I created the https://github.com/jqmaintainers (the 30 april 2021) the goal was to break the "one-man project" to move it to many.

I drop the jqmaintainers idea quickly because I read https://github.com/stedolan/jq/issues/2305#issuecomment-830660167 at this moment jq seemed to have 2 maintainers. I had good hope for a new release!

Like many of us, I make lot of things and don't have so many time to maintain jq. if @wtlangford and @nicowilliams don't have enough time to maintan jq I will not blame them!

I'm also a busy man, I will don't have lot of time to maintain jq, but I think i will be able to do more than what is done since the last year : nothing ?. After 1 year of wait, I think it is time to find a better solution.

@reegnz I'm totally agree with you. It is definitively not a hostile fork : I'm trying to find a solution.

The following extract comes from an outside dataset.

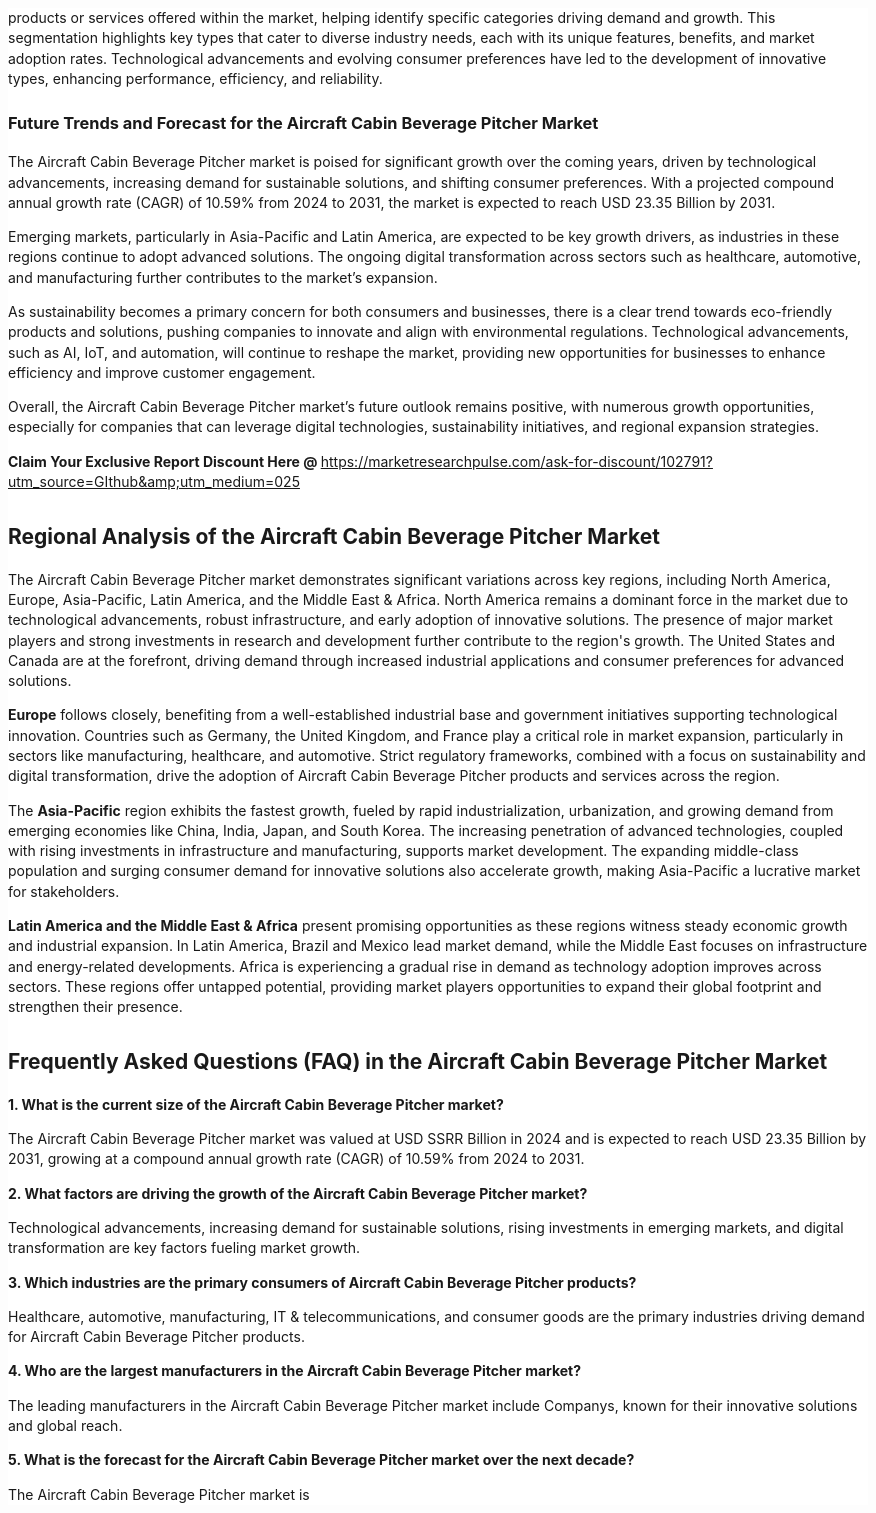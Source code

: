 products or services offered within the market, helping identify specific categories driving demand and growth. This segmentation highlights key types that cater to diverse industry needs, each with its unique features, benefits, and market adoption rates. Technological advancements and evolving consumer preferences have led to the development of innovative types, enhancing performance, efficiency, and reliability.</p><h3>Future Trends and Forecast for the Aircraft Cabin Beverage Pitcher Market</h3><p>The Aircraft Cabin Beverage Pitcher market is poised for significant growth over the coming years, driven by technological advancements, increasing demand for sustainable solutions, and shifting consumer preferences. With a projected compound annual growth rate (CAGR) of 10.59% from 2024 to 2031, the market is expected to reach USD 23.35 Billion by 2031.</p><p>Emerging markets, particularly in Asia-Pacific and Latin America, are expected to be key growth drivers, as industries in these regions continue to adopt advanced solutions. The ongoing digital transformation across sectors such as healthcare, automotive, and manufacturing further contributes to the market&rsquo;s expansion.</p><p>As sustainability becomes a primary concern for both consumers and businesses, there is a clear trend towards eco-friendly products and solutions, pushing companies to innovate and align with environmental regulations. Technological advancements, such as AI, IoT, and automation, will continue to reshape the market, providing new opportunities for businesses to enhance efficiency and improve customer engagement.</p><p>Overall, the Aircraft Cabin Beverage Pitcher market&rsquo;s future outlook remains positive, with numerous growth opportunities, especially for companies that can leverage digital technologies, sustainability initiatives, and regional expansion strategies.</p><p><strong>Claim Your Exclusive Report Discount Here @ </strong><a href="https://marketresearchpulse.com/ask-for-discount/102791?utm_source=GIthub&amp;utm_medium=025">https://marketresearchpulse.com/ask-for-discount/102791?utm_source=GIthub&amp;utm_medium=025</a></p><h2><strong>Regional Analysis of the Aircraft Cabin Beverage Pitcher Market</strong></h2><p>The Aircraft Cabin Beverage Pitcher market demonstrates significant variations across key regions, including North America, Europe, Asia-Pacific, Latin America, and the Middle East &amp; Africa. North America remains a dominant force in the market due to technological advancements, robust infrastructure, and early adoption of innovative solutions. The presence of major market players and strong investments in research and development further contribute to the region's growth. The United States and Canada are at the forefront, driving demand through increased industrial applications and consumer preferences for advanced solutions.</p><p><strong>Europe</strong> follows closely, benefiting from a well-established industrial base and government initiatives supporting technological innovation. Countries such as Germany, the United Kingdom, and France play a critical role in market expansion, particularly in sectors like manufacturing, healthcare, and automotive. Strict regulatory frameworks, combined with a focus on sustainability and digital transformation, drive the adoption of Aircraft Cabin Beverage Pitcher products and services across the region.</p><p>The <strong>Asia-Pacific</strong> region exhibits the fastest growth, fueled by rapid industrialization, urbanization, and growing demand from emerging economies like China, India, Japan, and South Korea. The increasing penetration of advanced technologies, coupled with rising investments in infrastructure and manufacturing, supports market development. The expanding middle-class population and surging consumer demand for innovative solutions also accelerate growth, making Asia-Pacific a lucrative market for stakeholders.</p><p><strong>Latin America and the Middle East &amp; Africa</strong> present promising opportunities as these regions witness steady economic growth and industrial expansion. In Latin America, Brazil and Mexico lead market demand, while the Middle East focuses on infrastructure and energy-related developments. Africa is experiencing a gradual rise in demand as technology adoption improves across sectors. These regions offer untapped potential, providing market players opportunities to expand their global footprint and strengthen their presence.</p><h2><strong>Frequently Asked Questions (FAQ) in the Aircraft Cabin Beverage Pitcher Market</strong></h2><p><strong>1. What is the current size of the Aircraft Cabin Beverage Pitcher market?</strong></p><p>The Aircraft Cabin Beverage Pitcher market was valued at USD SSRR Billion in 2024 and is expected to reach USD 23.35 Billion by 2031, growing at a compound annual growth rate (CAGR) of 10.59% from 2024 to 2031.</p><p><strong>2. What factors are driving the growth of the Aircraft Cabin Beverage Pitcher market?</strong></p><p>Technological advancements, increasing demand for sustainable solutions, rising investments in emerging markets, and digital transformation are key factors fueling market growth.</p><p><strong>3. Which industries are the primary consumers of Aircraft Cabin Beverage Pitcher products?</strong></p><p>Healthcare, automotive, manufacturing, IT &amp; telecommunications, and consumer goods are the primary industries driving demand for Aircraft Cabin Beverage Pitcher products.</p><p><strong>4. Who are the largest manufacturers in the Aircraft Cabin Beverage Pitcher market?</strong></p><p>The leading manufacturers in the Aircraft Cabin Beverage Pitcher market include Companys, known for their innovative solutions and global reach.</p><p><strong>5. What is the forecast for the Aircraft Cabin Beverage Pitcher market over the next decade?</strong></p><p>The Aircraft Cabin Beverage Pitcher market is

@reegnz the current members are @pkoppstein and @wader . I invited 7 peoples in 2021 (chose from people that make answer to this issue) 2 of them join the organisation. i did not realized that it is not public: it seems a github per-people choice. I did not find the way to put them public. I only change my own setting.

tst2005 avatar Apr 28 '22 10:04 tst2005

Maybe, it would be better to add more collaborators than just @wtlangford and @nicowilliams? For instance, @itchyny has several open PRs, some of them fixing major bugs, like this one: https://github.com/stedolan/jq/pull/2133. He seems to be pretty active with his gojq and has a pretty expressive self-description in his profile :-)

vmgolovin avatar May 09 '22 20:05 vmgolovin

@vmgolovin I'm agree without. I already try to group all "motivated" peoples: 3 joined, 5 miss the invitaton. I just relaunched all expired invitation for :

  • @itchyny
  • @wtlangford
  • @carlsmedstad
  • @nicowilliams
  • @leonid-s-usov

Feel free to join ;)

tst2005 avatar May 10 '22 08:05 tst2005

I think @itchyny has shown lots of motivation and knowledge, so he would get my vote if he would agree to lead. I'm also happy to help out with various things.

wader avatar May 10 '22 12:05 wader

I also think that @itchyny would be a great leader for jq. He has uncovered a number of bugs in my jq reimplementation, jaq, and I'm sad to see that his pull requests to jq that fixed serious bugs were never integrated.

01mf02 avatar Jul 15 '22 14:07 01mf02

I'm new here, so please forgive the question.

What needs to happen now for this community to successfully take over maintaining jq? I see some potential for resolution, so I'm not sure what this community is waiting for.

Are things happening, but slowly, because of holidays and busy times? or are things stalled because the next steps aren't clear?

Thank you.

jbrains avatar Aug 30 '22 15:08 jbrains

you are assisting to the defintion of "open source". you believe it is descentralized, but in reality it is not. sounds like another bell for me

So far I have 1 reaction of frustration. Is there more?